→ Exercise prompt:
Report back every line in the data that includes the string "like".

→ Exercise inputs:

"""

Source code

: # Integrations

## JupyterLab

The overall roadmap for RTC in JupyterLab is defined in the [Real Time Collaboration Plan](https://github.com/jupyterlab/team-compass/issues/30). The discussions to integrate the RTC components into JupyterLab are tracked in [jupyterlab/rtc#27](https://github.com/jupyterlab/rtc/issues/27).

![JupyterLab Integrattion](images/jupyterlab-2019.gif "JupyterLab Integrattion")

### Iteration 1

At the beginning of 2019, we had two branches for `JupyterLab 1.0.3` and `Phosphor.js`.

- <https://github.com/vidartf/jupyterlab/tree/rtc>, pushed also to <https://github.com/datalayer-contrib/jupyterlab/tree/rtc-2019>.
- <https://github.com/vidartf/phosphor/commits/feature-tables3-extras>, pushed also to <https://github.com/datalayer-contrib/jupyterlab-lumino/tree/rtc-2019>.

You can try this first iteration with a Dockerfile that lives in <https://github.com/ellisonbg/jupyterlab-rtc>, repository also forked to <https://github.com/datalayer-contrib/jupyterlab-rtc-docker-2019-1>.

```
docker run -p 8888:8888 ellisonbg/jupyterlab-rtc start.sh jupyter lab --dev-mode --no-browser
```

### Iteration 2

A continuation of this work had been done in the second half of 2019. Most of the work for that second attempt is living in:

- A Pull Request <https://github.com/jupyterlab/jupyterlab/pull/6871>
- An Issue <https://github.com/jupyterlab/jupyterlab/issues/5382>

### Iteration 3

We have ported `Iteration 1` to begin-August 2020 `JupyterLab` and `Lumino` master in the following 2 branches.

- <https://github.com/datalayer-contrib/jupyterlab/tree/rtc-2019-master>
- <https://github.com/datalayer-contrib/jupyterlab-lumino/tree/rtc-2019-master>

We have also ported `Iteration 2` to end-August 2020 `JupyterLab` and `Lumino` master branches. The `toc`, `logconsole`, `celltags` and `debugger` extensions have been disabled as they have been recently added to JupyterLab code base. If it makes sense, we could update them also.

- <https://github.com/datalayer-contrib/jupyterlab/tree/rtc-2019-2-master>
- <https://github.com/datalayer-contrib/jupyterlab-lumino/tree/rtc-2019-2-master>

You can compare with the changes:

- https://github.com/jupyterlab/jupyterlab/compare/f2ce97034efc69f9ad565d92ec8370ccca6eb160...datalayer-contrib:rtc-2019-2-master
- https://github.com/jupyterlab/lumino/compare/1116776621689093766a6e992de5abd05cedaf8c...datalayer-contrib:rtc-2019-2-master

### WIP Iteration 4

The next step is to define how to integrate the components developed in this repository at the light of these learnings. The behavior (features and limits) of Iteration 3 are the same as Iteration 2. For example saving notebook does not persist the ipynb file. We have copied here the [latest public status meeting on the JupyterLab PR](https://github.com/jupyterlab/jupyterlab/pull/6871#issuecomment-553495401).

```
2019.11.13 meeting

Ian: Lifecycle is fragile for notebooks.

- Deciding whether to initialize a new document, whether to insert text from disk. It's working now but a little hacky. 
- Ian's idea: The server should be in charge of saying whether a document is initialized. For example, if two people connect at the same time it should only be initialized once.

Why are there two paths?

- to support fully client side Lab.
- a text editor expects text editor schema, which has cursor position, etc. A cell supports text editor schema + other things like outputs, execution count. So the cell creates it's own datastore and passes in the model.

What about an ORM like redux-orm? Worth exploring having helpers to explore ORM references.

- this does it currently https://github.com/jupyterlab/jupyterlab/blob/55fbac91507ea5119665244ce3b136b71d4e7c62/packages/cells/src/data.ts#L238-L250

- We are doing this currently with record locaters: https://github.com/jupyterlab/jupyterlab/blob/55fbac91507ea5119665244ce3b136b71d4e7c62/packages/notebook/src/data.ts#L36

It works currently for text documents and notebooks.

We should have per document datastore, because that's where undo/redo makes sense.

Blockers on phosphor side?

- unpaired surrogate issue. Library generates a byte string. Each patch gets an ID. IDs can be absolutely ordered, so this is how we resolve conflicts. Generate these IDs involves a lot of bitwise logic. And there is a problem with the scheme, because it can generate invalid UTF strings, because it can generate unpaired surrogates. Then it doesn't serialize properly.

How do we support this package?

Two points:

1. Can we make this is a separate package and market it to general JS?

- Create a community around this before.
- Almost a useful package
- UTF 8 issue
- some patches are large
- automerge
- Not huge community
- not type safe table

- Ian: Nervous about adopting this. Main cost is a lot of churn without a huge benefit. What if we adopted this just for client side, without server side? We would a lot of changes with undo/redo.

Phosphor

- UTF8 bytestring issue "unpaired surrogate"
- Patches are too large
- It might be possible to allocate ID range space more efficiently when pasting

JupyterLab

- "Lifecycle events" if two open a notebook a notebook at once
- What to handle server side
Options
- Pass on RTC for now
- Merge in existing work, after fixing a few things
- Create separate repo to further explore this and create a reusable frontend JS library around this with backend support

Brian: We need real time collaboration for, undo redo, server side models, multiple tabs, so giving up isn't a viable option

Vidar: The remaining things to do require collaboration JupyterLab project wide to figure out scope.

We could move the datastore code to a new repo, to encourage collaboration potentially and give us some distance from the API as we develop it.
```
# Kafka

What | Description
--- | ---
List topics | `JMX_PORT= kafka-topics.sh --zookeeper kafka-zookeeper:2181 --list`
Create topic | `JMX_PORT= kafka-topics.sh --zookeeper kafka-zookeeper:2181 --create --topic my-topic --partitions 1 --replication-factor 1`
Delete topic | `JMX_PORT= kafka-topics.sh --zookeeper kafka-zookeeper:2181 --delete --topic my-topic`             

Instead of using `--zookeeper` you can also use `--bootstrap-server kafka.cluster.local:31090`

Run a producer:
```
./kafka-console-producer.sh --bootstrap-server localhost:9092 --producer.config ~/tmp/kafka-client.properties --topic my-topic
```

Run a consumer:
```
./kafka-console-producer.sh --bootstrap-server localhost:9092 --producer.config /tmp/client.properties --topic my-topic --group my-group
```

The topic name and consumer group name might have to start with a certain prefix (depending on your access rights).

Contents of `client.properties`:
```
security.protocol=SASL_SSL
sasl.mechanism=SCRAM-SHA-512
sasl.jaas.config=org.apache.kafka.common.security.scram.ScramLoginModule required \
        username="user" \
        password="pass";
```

"""

→ Exercise answer:
- a text editor expects text editor schema, which has cursor position, etc. A cell supports text editor schema + other things like outputs, execution count. So the cell creates it's own datastore and passes in the model.
What about an ORM like redux-orm? Worth exploring having helpers to explore ORM references.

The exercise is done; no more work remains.